- _Problem description_
What is needed is a word-for-word copy of every record below, minus the pictures.

- _Dataset records_
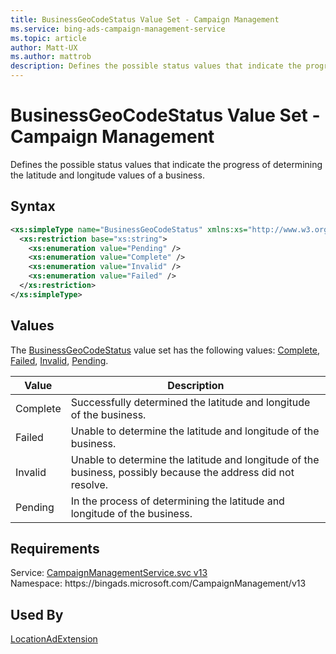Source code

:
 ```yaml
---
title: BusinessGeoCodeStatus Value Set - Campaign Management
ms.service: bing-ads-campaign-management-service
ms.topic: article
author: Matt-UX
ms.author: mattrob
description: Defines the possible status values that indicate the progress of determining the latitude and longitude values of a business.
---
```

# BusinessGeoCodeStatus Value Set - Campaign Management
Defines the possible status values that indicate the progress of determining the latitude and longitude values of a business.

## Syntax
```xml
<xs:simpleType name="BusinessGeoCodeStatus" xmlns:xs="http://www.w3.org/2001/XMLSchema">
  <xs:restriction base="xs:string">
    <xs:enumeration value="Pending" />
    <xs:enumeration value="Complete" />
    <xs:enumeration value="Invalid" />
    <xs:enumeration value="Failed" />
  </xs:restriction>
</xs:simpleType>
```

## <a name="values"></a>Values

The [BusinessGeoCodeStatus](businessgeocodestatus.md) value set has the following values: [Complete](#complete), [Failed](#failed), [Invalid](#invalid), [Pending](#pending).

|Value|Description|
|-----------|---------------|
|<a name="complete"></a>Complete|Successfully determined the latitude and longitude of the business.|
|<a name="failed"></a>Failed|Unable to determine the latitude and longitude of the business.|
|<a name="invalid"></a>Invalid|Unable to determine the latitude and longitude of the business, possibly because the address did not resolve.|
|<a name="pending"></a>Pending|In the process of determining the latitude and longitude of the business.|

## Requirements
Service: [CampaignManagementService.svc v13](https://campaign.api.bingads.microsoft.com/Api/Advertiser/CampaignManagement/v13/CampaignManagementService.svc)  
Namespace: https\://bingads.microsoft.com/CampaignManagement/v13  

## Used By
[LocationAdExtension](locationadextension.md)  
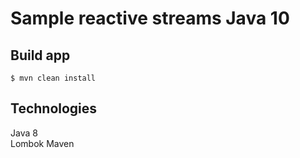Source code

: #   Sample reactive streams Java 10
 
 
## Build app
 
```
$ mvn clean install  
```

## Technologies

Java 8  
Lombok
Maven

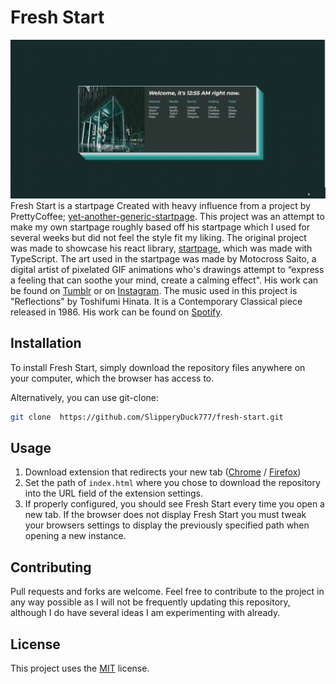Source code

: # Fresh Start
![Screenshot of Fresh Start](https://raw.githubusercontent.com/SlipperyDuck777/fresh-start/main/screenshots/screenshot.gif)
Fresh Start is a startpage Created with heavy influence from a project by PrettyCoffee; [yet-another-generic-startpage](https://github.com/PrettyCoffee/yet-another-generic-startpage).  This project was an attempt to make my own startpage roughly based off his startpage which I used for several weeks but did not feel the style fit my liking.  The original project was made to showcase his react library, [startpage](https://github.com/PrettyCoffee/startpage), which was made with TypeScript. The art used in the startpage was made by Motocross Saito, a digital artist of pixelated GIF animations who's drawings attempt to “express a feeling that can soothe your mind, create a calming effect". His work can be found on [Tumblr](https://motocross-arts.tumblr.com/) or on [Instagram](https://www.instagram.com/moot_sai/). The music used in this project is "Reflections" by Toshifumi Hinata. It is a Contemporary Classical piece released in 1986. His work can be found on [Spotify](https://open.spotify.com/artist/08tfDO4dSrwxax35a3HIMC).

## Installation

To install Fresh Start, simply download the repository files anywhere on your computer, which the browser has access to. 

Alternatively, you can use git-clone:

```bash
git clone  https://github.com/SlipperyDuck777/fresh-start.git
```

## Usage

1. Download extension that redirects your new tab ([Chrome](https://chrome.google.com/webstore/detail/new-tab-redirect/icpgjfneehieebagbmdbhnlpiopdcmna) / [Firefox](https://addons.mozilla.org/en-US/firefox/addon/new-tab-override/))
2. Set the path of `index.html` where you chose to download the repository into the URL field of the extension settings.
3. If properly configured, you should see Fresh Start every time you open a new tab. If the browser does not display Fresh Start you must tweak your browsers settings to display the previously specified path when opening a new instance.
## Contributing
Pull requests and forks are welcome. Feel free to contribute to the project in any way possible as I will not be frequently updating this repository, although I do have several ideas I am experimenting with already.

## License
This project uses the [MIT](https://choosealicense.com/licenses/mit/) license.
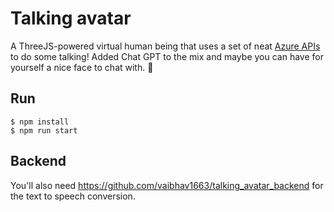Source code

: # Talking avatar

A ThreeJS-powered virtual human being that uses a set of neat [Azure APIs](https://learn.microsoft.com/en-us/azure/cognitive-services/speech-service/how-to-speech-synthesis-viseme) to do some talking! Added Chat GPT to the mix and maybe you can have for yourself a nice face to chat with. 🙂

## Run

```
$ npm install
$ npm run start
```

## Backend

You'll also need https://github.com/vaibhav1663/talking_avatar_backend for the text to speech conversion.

- _Response_
Source code

:
 ```yaml
---
title: BusinessGeoCodeStatus Value Set - Campaign Management
ms.service: bing-ads-campaign-management-service
ms.topic: article
author: Matt-UX
ms.author: mattrob
description: Defines the possible status values that indicate the progress of determining the latitude and longitude values of a business.
---
```

# BusinessGeoCodeStatus Value Set - Campaign Management
Defines the possible status values that indicate the progress of determining the latitude and longitude values of a business.

## Syntax
```xml
<xs:simpleType name="BusinessGeoCodeStatus" xmlns:xs="http://www.w3.org/2001/XMLSchema">
  <xs:restriction base="xs:string">
    <xs:enumeration value="Pending" />
    <xs:enumeration value="Complete" />
    <xs:enumeration value="Invalid" />
    <xs:enumeration value="Failed" />
  </xs:restriction>
</xs:simpleType>
```

## <a name="values"></a>Values

The [BusinessGeoCodeStatus](businessgeocodestatus.md) value set has the following values: [Complete](#complete), [Failed](#failed), [Invalid](#invalid), [Pending](#pending).

|Value|Description|
|-----------|---------------|
|<a name="complete"></a>Complete|Successfully determined the latitude and longitude of the business.|
|<a name="failed"></a>Failed|Unable to determine the latitude and longitude of the business.|
|<a name="invalid"></a>Invalid|Unable to determine the latitude and longitude of the business, possibly because the address did not resolve.|
|<a name="pending"></a>Pending|In the process of determining the latitude and longitude of the business.|

## Requirements
Service: [CampaignManagementService.svc v13](https://campaign.api.bingads.microsoft.com/Api/Advertiser/CampaignManagement/v13/CampaignManagementService.svc)  
Namespace: https\://bingads.microsoft.com/CampaignManagement/v13  

## Used By
[LocationAdExtension](locationadextension.md)  
Source code

: #   Sample reactive streams Java 10
 
 
## Build app
 
```
$ mvn clean install  
```

## Technologies

Java 8  
Lombok
Maven

Source code

: # Fresh Start
![Screenshot of Fresh Start](https://raw.githubusercontent.com/SlipperyDuck777/fresh-start/main/screenshots/screenshot.gif)
Fresh Start is a startpage Created with heavy influence from a project by PrettyCoffee; [yet-another-generic-startpage](https://github.com/PrettyCoffee/yet-another-generic-startpage).  This project was an attempt to make my own startpage roughly based off his startpage which I used for several weeks but did not feel the style fit my liking.  The original project was made to showcase his react library, [startpage](https://github.com/PrettyCoffee/startpage), which was made with TypeScript. The art used in the startpage was made by Motocross Saito, a digital artist of pixelated GIF animations who's drawings attempt to “express a feeling that can soothe your mind, create a calming effect". His work can be found on [Tumblr](https://motocross-arts.tumblr.com/) or on [Instagram](https://www.instagram.com/moot_sai/). The music used in this project is "Reflections" by Toshifumi Hinata. It is a Contemporary Classical piece released in 1986. His work can be found on [Spotify](https://open.spotify.com/artist/08tfDO4dSrwxax35a3HIMC).

## Installation

To install Fresh Start, simply download the repository files anywhere on your computer, which the browser has access to. 

Alternatively, you can use git-clone:

```bash
git clone  https://github.com/SlipperyDuck777/fresh-start.git
```

## Usage

1. Download extension that redirects your new tab ([Chrome](https://chrome.google.com/webstore/detail/new-tab-redirect/icpgjfneehieebagbmdbhnlpiopdcmna) / [Firefox](https://addons.mozilla.org/en-US/firefox/addon/new-tab-override/))
2. Set the path of `index.html` where you chose to download the repository into the URL field of the extension settings.
3. If properly configured, you should see Fresh Start every time you open a new tab. If the browser does not display Fresh Start you must tweak your browsers settings to display the previously specified path when opening a new instance.
## Contributing
Pull requests and forks are welcome. Feel free to contribute to the project in any way possible as I will not be frequently updating this repository, although I do have several ideas I am experimenting with already.

## License
This project uses the [MIT](https://choosealicense.com/licenses/mit/) license.
Source code

: # Talking avatar

A ThreeJS-powered virtual human being that uses a set of neat [Azure APIs](https://learn.microsoft.com/en-us/azure/cognitive-services/speech-service/how-to-speech-synthesis-viseme) to do some talking! Added Chat GPT to the mix and maybe you can have for yourself a nice face to chat with. 🙂

## Run

```
$ npm install
$ npm run start
```

## Backend

You'll also need https://github.com/vaibhav1663/talking_avatar_backend for the text to speech conversion.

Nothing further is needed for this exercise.